- [Problem to solve] From the data below, repeat exactly the lines from the line with "(b) Sejam $f" to the line with "dos demais) e", both included.

- [Data under study]
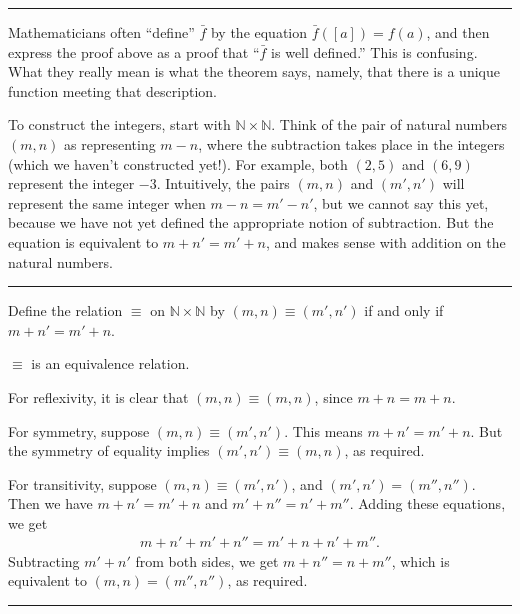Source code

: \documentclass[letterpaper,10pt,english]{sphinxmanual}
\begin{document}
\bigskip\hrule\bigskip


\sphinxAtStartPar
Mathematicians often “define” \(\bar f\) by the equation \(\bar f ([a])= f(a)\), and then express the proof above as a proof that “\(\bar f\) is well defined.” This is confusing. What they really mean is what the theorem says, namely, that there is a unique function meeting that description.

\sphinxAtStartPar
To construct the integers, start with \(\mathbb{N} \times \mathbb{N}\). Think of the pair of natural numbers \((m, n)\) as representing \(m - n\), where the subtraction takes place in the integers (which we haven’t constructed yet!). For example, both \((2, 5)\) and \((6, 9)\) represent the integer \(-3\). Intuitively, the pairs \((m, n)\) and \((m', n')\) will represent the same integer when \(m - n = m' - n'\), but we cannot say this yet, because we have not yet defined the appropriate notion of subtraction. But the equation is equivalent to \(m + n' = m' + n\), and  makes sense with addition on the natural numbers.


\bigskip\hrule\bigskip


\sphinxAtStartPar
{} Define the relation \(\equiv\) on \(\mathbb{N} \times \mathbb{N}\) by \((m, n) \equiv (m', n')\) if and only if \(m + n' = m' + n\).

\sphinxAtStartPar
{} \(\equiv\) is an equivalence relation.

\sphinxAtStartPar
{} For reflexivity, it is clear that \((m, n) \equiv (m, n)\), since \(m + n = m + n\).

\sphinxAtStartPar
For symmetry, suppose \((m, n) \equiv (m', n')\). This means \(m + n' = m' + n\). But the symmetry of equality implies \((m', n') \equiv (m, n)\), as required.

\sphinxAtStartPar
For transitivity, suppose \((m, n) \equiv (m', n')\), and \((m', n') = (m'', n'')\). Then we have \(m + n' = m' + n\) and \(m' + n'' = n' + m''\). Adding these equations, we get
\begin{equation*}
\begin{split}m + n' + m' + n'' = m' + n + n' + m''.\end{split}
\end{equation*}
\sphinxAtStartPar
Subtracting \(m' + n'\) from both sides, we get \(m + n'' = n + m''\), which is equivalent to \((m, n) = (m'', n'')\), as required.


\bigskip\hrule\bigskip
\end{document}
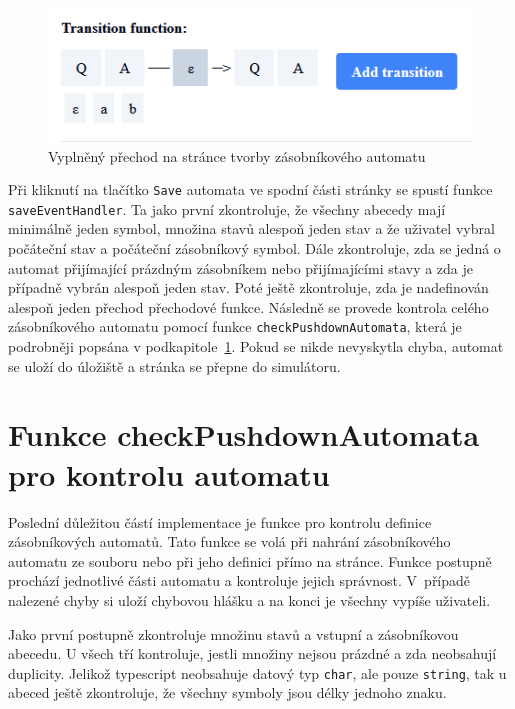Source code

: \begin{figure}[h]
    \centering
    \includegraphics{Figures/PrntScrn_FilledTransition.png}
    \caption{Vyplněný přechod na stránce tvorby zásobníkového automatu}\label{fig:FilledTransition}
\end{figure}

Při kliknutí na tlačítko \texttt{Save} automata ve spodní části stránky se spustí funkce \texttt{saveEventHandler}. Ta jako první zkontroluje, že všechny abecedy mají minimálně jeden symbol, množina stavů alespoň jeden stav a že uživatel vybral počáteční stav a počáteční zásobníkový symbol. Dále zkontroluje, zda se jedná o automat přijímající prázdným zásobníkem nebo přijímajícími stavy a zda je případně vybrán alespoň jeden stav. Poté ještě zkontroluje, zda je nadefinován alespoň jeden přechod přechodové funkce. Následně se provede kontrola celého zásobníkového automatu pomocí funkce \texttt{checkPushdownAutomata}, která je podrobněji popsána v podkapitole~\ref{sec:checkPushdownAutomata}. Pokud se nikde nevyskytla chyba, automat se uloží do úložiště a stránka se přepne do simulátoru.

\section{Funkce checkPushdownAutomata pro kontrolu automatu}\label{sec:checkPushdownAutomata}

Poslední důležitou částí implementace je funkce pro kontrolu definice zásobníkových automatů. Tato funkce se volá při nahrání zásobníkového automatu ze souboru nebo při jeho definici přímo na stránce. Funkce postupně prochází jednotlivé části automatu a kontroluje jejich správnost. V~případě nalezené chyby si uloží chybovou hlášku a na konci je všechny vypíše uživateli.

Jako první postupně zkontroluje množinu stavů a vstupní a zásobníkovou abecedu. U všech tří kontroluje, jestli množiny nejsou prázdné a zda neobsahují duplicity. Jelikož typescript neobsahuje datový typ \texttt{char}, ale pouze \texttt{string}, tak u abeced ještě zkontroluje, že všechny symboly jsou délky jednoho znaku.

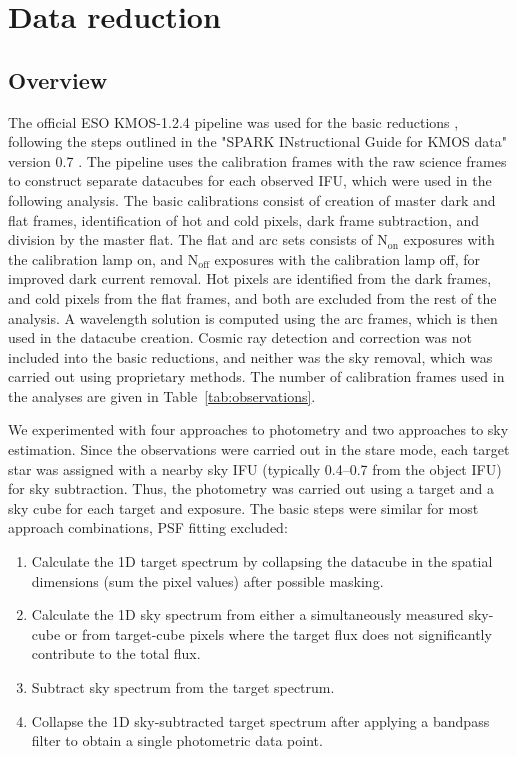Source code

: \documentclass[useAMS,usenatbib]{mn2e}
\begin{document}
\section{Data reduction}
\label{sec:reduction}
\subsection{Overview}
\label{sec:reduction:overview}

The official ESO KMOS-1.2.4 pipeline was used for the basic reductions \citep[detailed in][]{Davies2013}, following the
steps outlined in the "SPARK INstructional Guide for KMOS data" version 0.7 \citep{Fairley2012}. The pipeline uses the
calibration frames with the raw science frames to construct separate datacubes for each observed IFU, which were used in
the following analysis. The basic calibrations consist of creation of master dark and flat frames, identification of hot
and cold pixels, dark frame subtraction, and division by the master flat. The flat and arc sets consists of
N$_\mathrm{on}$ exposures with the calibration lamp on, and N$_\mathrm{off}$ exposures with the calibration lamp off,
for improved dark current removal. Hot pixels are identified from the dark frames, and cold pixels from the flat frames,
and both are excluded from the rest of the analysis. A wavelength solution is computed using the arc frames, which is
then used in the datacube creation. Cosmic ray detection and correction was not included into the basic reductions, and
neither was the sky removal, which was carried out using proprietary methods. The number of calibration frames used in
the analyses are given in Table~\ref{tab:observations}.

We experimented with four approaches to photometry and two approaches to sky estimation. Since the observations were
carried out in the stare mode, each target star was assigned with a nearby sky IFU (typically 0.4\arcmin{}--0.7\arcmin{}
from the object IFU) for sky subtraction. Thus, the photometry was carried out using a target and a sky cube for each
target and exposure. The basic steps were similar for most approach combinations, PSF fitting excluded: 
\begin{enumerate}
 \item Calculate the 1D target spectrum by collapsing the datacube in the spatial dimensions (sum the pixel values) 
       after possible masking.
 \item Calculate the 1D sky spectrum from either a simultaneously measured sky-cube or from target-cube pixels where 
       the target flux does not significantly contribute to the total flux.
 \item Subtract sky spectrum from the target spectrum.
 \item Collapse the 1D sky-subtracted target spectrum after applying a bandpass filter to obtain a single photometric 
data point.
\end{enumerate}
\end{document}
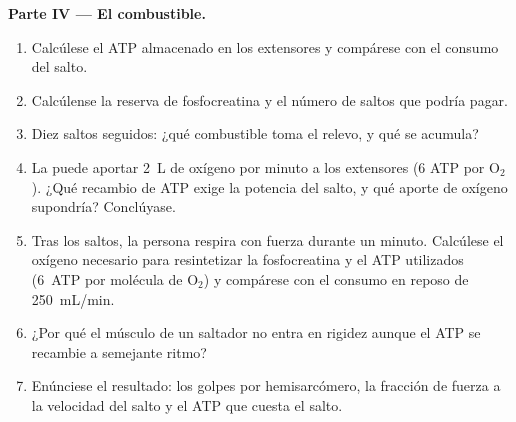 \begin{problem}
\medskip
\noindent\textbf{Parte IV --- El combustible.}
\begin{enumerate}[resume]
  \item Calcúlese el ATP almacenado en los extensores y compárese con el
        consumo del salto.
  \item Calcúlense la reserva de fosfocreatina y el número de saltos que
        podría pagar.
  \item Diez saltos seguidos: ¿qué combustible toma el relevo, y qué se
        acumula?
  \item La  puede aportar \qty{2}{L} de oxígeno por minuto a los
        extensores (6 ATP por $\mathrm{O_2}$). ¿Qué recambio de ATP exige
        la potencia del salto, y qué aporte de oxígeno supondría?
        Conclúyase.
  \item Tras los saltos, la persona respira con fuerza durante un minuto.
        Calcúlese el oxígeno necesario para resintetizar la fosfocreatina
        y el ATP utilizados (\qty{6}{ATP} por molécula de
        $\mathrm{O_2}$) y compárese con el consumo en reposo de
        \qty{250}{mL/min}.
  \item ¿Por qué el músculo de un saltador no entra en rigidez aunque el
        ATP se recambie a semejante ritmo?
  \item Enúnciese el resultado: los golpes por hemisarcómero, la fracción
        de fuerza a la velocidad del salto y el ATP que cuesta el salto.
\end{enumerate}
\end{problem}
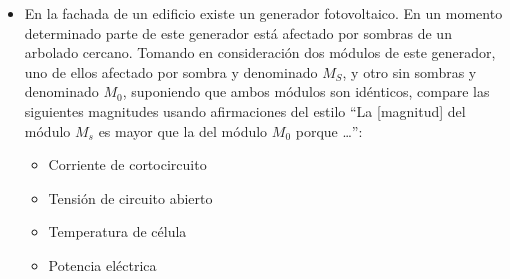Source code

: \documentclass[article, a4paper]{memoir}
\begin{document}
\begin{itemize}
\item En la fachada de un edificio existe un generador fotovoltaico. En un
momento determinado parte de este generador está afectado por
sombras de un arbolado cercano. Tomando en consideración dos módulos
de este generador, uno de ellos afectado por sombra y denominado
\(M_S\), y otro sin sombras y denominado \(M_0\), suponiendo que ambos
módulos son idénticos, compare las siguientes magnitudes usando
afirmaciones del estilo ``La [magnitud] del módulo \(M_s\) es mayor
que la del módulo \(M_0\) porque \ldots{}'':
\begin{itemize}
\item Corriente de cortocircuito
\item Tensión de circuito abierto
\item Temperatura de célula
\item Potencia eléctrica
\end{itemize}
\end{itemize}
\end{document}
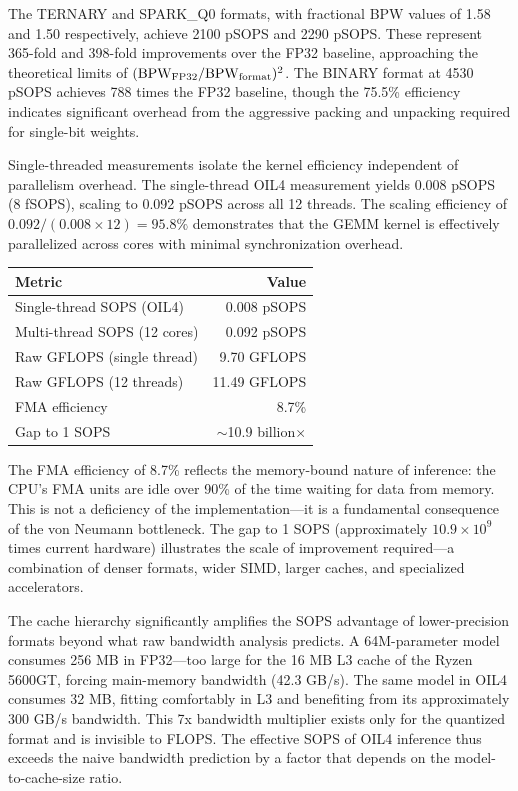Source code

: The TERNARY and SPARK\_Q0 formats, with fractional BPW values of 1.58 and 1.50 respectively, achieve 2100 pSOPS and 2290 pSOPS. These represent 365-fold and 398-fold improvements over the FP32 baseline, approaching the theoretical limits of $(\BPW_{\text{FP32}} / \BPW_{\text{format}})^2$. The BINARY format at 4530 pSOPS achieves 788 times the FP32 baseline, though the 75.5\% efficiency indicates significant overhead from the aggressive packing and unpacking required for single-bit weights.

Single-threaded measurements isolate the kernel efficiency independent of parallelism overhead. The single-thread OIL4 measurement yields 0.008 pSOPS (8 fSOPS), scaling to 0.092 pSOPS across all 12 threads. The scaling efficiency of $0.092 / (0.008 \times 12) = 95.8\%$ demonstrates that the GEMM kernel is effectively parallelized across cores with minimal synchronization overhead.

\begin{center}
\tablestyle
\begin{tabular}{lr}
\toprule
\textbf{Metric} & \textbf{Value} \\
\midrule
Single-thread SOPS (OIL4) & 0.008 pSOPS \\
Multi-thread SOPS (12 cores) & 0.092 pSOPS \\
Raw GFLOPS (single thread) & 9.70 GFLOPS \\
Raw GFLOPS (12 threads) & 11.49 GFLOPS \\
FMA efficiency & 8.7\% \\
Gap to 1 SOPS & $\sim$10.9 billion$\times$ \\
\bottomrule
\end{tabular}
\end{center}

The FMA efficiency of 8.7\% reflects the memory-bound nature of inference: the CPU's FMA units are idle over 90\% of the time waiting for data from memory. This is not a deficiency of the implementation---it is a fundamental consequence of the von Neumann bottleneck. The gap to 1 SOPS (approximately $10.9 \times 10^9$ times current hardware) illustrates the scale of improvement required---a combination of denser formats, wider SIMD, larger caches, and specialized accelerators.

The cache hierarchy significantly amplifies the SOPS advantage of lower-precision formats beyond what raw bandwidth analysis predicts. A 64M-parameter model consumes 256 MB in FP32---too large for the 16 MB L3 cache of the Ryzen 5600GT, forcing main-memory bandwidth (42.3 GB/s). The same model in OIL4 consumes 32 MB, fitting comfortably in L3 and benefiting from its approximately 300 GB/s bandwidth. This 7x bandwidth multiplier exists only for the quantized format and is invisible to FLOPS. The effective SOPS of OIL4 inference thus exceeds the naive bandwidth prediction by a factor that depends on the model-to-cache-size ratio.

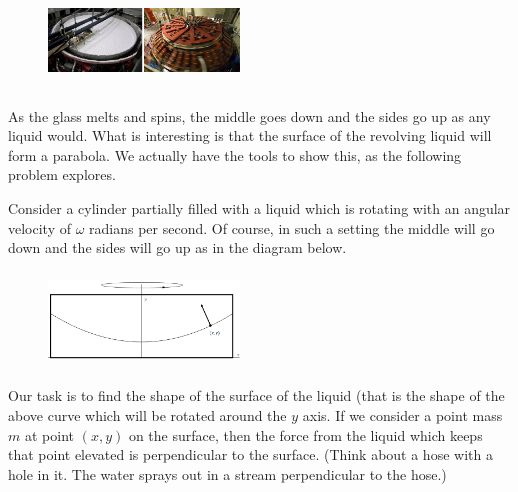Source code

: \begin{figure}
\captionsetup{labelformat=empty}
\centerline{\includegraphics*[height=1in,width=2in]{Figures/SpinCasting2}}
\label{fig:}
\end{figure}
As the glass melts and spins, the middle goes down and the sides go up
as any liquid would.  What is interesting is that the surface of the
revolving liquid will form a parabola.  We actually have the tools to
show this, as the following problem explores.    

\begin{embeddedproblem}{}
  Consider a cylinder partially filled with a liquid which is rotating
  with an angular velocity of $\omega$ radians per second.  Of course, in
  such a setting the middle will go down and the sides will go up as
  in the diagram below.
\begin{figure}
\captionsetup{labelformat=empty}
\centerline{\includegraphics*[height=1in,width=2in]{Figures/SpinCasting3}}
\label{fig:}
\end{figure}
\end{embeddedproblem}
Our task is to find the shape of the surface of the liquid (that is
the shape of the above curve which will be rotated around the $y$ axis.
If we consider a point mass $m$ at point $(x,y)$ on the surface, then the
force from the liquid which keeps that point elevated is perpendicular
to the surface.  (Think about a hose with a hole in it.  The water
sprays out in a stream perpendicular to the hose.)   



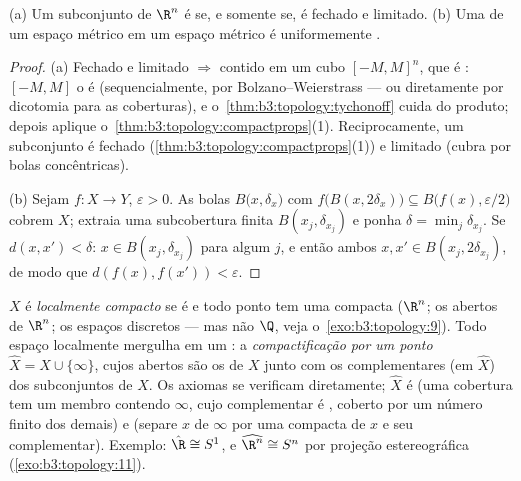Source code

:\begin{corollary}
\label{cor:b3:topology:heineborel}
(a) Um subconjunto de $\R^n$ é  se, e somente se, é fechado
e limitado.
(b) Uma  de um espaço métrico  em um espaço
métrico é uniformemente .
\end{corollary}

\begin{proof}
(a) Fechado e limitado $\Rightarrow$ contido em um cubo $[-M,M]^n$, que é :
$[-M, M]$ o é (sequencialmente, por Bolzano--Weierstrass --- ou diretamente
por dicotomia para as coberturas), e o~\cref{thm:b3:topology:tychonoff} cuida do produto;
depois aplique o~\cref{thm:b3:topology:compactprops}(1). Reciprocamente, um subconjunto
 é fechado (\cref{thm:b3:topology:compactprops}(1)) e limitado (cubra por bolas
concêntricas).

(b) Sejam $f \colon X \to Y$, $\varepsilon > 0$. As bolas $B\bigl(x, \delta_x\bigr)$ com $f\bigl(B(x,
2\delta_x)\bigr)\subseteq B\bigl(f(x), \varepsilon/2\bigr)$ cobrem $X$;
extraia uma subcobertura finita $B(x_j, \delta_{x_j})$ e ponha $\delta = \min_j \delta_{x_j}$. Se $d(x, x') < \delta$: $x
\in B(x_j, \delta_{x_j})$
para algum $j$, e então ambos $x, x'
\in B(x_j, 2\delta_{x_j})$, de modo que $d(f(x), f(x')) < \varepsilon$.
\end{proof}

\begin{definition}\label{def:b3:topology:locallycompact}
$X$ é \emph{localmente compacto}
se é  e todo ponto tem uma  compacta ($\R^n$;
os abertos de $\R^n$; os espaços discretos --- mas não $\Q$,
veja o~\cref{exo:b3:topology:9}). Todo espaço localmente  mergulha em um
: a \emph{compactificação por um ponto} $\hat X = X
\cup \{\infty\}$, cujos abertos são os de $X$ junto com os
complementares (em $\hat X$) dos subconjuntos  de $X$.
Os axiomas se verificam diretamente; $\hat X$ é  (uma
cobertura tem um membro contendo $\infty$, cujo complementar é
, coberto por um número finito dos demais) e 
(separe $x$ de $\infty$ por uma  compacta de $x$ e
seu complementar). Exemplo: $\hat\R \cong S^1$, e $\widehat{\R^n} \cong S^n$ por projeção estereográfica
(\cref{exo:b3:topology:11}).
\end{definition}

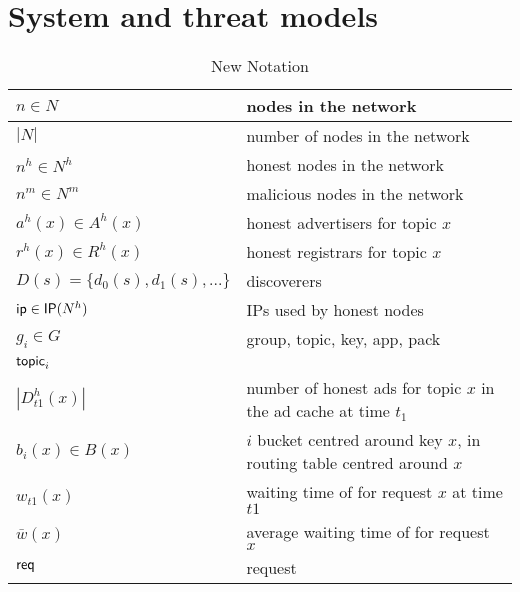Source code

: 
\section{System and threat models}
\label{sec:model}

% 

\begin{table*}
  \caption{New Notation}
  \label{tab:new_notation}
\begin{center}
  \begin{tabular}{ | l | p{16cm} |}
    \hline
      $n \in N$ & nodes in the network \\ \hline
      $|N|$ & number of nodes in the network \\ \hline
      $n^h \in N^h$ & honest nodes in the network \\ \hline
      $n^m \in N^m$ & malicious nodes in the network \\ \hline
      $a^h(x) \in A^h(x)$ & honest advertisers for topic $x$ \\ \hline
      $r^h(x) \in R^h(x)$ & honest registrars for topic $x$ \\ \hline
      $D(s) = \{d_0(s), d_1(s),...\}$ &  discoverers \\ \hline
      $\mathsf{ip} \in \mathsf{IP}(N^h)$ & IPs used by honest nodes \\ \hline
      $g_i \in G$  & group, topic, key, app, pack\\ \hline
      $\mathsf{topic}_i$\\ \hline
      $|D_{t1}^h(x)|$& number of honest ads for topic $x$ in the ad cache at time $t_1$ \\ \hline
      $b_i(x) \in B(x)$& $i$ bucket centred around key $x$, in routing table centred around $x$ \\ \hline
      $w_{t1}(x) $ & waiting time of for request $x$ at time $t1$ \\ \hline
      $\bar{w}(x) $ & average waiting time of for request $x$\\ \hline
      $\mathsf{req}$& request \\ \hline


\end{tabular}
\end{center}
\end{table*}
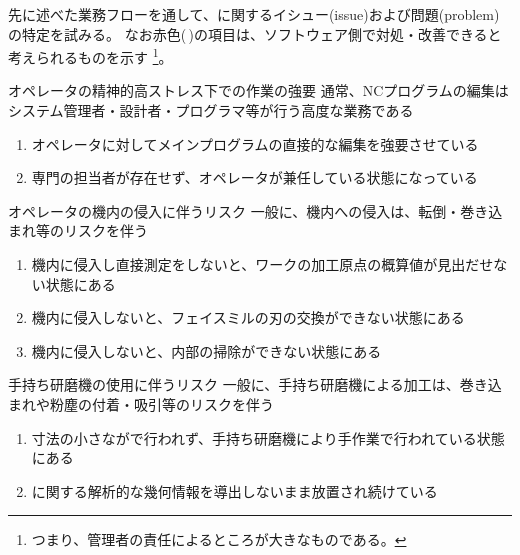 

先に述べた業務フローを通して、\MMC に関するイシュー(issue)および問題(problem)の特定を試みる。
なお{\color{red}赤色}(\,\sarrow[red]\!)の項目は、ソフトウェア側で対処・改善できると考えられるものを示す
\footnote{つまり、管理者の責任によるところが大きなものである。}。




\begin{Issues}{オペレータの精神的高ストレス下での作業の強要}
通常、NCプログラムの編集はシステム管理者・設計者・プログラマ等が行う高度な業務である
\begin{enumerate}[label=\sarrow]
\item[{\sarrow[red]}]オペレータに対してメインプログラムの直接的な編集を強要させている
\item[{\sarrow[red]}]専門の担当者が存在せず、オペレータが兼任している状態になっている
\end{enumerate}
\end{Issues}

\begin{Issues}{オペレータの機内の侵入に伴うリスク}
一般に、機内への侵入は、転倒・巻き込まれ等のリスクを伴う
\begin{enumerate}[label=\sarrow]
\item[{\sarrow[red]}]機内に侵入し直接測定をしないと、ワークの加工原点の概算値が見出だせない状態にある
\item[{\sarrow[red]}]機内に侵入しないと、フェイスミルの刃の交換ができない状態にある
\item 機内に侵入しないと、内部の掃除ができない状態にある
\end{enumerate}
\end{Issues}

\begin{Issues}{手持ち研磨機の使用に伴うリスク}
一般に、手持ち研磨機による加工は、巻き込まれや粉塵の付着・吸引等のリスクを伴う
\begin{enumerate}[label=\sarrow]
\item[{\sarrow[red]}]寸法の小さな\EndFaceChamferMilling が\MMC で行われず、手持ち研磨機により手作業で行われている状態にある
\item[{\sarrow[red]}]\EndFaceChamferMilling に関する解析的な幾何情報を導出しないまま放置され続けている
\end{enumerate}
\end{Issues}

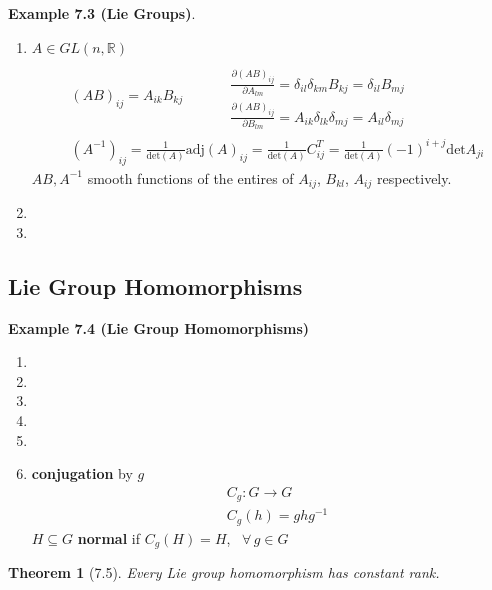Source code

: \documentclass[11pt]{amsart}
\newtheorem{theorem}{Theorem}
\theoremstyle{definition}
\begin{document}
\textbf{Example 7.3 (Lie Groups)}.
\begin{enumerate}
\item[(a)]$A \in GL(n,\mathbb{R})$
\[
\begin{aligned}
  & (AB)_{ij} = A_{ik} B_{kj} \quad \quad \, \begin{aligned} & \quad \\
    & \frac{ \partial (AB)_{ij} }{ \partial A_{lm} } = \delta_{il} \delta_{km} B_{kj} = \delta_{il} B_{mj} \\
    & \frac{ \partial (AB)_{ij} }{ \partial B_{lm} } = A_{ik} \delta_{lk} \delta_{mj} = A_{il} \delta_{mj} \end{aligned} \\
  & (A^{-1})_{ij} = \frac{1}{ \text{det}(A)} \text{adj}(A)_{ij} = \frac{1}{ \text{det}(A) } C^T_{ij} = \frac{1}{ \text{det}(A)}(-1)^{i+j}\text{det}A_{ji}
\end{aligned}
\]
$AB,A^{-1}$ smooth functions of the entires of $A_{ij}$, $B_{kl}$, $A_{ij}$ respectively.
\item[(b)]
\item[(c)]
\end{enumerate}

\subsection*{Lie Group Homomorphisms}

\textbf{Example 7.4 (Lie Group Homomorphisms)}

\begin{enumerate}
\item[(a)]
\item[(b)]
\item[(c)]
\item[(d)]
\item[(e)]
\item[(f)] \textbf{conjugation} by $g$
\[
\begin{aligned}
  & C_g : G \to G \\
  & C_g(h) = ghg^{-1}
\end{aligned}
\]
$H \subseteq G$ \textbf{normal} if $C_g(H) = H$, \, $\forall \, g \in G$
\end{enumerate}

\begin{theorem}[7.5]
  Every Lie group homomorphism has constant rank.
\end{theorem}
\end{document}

- [Solution]
(b) Sejam $f \colon X \to Y$, $\varepsilon > 0$. As bolas $B\bigl(x, \delta_x\bigr)$ com $f\bigl(B(x,
2\delta_x)\bigr)\subseteq B\bigl(f(x), \varepsilon/2\bigr)$ cobrem $X$;
extraia uma subcobertura finita $B(x_j, \delta_{x_j})$ e ponha $\delta = \min_j \delta_{x_j}$. Se $d(x, x') < \delta$: $x
\in B(x_j, \delta_{x_j})$
para algum $j$, e então ambos $x, x'
\in B(x_j, 2\delta_{x_j})$, de modo que $d(f(x), f(x')) < \varepsilon$.
\end{proof}

\begin{definition}\label{def:b3:topology:locallycompact}
$X$ é \emph{localmente compacto}
se é  e todo ponto tem uma  compacta ($\R^n$;
os abertos de $\R^n$; os espaços discretos --- mas não $\Q$,
veja o~\cref{exo:b3:topology:9}). Todo espaço localmente  mergulha em um
: a \emph{compactificação por um ponto} $\hat X = X
\cup \{\infty\}$, cujos abertos são os de $X$ junto com os
complementares (em $\hat X$) dos subconjuntos  de $X$.
Os axiomas se verificam diretamente; $\hat X$ é  (uma
cobertura tem um membro contendo $\infty$, cujo complementar é
, coberto por um número finito dos demais) e 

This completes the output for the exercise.